Under Armour, Inc. reported first-quarter results that matched profit expectations and topped on revenue. The company maintained its full-year revenue outlook but reduced its earnings outlook amid continued gross margin pressures.

“We delivered our quarter, are holding our full-year revenue outlook, and remain bullish on our brand strength while we navigate the current environment,” said Under Armour Interim President and CEO Colin Browne. “Our relentless approach of delivering groundbreaking innovation will continue to manifest through 2022 and beyond as we work to unleash the full potential of the Under Armour brand.”

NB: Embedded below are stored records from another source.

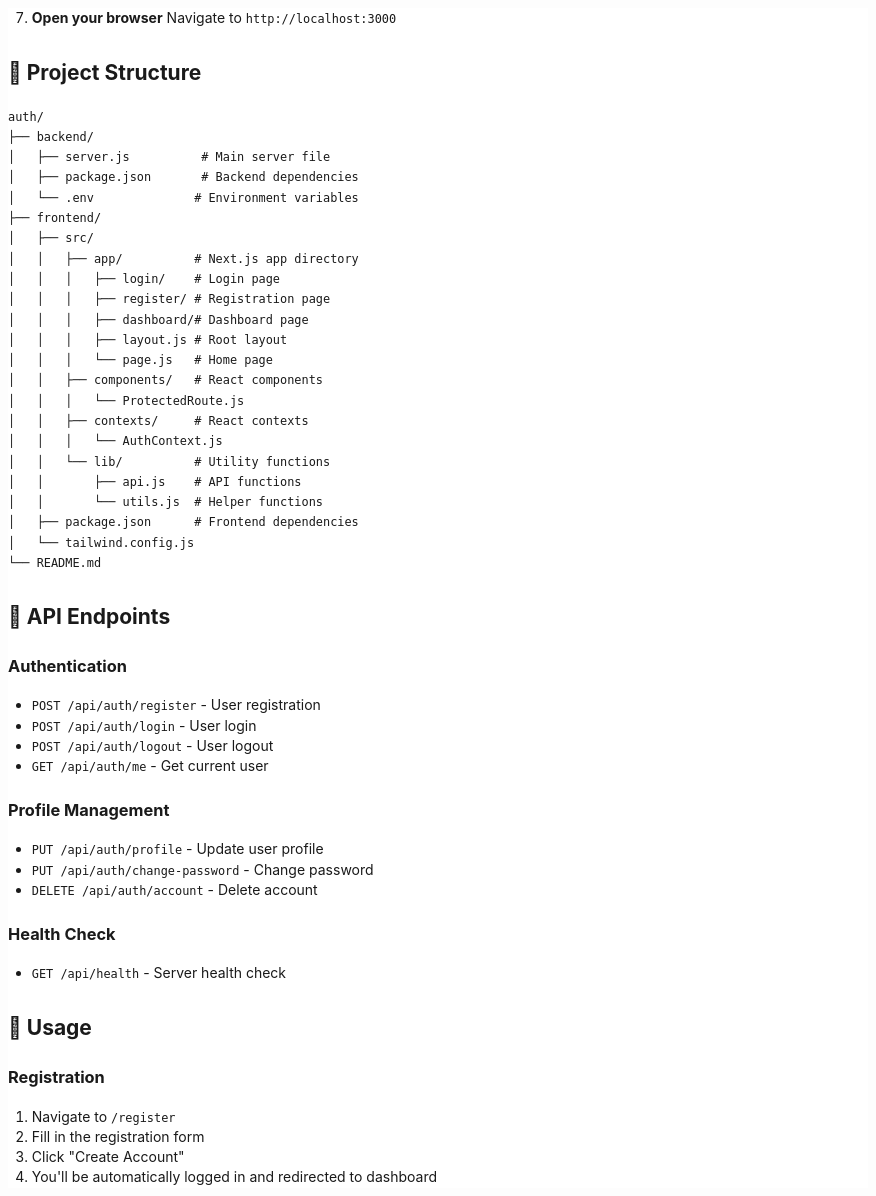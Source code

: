 7. **Open your browser**
   Navigate to `http://localhost:3000`

## 📁 Project Structure

```
auth/
├── backend/
│   ├── server.js          # Main server file
│   ├── package.json       # Backend dependencies
│   └── .env              # Environment variables
├── frontend/
│   ├── src/
│   │   ├── app/          # Next.js app directory
│   │   │   ├── login/    # Login page
│   │   │   ├── register/ # Registration page
│   │   │   ├── dashboard/# Dashboard page
│   │   │   ├── layout.js # Root layout
│   │   │   └── page.js   # Home page
│   │   ├── components/   # React components
│   │   │   └── ProtectedRoute.js
│   │   ├── contexts/     # React contexts
│   │   │   └── AuthContext.js
│   │   └── lib/          # Utility functions
│   │       ├── api.js    # API functions
│   │       └── utils.js  # Helper functions
│   ├── package.json      # Frontend dependencies
│   └── tailwind.config.js
└── README.md
```

## 🔧 API Endpoints

### Authentication
- `POST /api/auth/register` - User registration
- `POST /api/auth/login` - User login
- `POST /api/auth/logout` - User logout
- `GET /api/auth/me` - Get current user

### Profile Management
- `PUT /api/auth/profile` - Update user profile
- `PUT /api/auth/change-password` - Change password
- `DELETE /api/auth/account` - Delete account

### Health Check
- `GET /api/health` - Server health check

## 🎯 Usage

### Registration
1. Navigate to `/register`
2. Fill in the registration form
3. Click "Create Account"
4. You'll be automatically logged in and redirected to dashboard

Browne continued, “Moving forward, we are digging in to amplify the strengths of our core strategy while creating additional opportunities for athletes to wear UA throughout their day. I have full confidence in the exceptional capabilities of our global team to deliver more pronounced growth and profitability over the long term.”

First Quarter 2023 Review

  • Revenue was flat at $1.3 billion (up 2 percent currency neutral) compared to the prior year;
  • Gross margin declined 280 basis points to 46.7 percent compared to the prior year, driven primarily by elevated freight expenses related to COVIDsupply chain impacts, higher than planned promotions and the negative impact of changes in foreign currency;
  • SG&A expenses increased 9 percent to $596 million, including $10 million in legal expenses related to ongoing litigation matters;
  • Operating income was $34 million, adjusted operating income was $44 million;
  • Net Income was $8 million, adjusted net income was $15 million;
  • Diluted earnings per share were $0.02, adjusted diluted earnings per share was $0.03;
  • Inventory was up 8 percent to $954 million;
  • Cash and Cash Equivalents were $1.0 billion at the end of the quarter, and no borrowings were outstanding under the company’s $1.1 billion revolving credit facility.

Earnings of 3 cents a share were in line with Wall Street’s consensus estimate. Sales of $1.35 billion were just above Wall Street’s consensus estimate of $1.34 billion.

Segment Performance

  • Wholesale revenue increased 3 percent to $792 million, and direct-to-consumer revenue decreased 7 percent to $521 million, driven by an 8 percent decline in owned and operated store revenue. eCommerce revenue declined 6 percent and represented 39 percent of the total direct-to-consumer business during the quarter.
  • North America revenue was flat (up 1 percent currency neutral) compared to the prior year at $909 million, and international revenue decreased 3 percent to $431 million (up 2 percent currency neutral). Within the international business, revenue decreased 1 percent in EMEA (up 6 percent currency neutral), decreased 8 percent in Asia-Pacific (down 4 percent currency neutral), and increased 6 percent in Latin America (up 6 percent currency neutral).
  • Apparel revenue decreased 1 percent to $868 million. Footwear revenue increased 1 percent to $347 million. Accessories revenue decreased 13 percent to $97 million.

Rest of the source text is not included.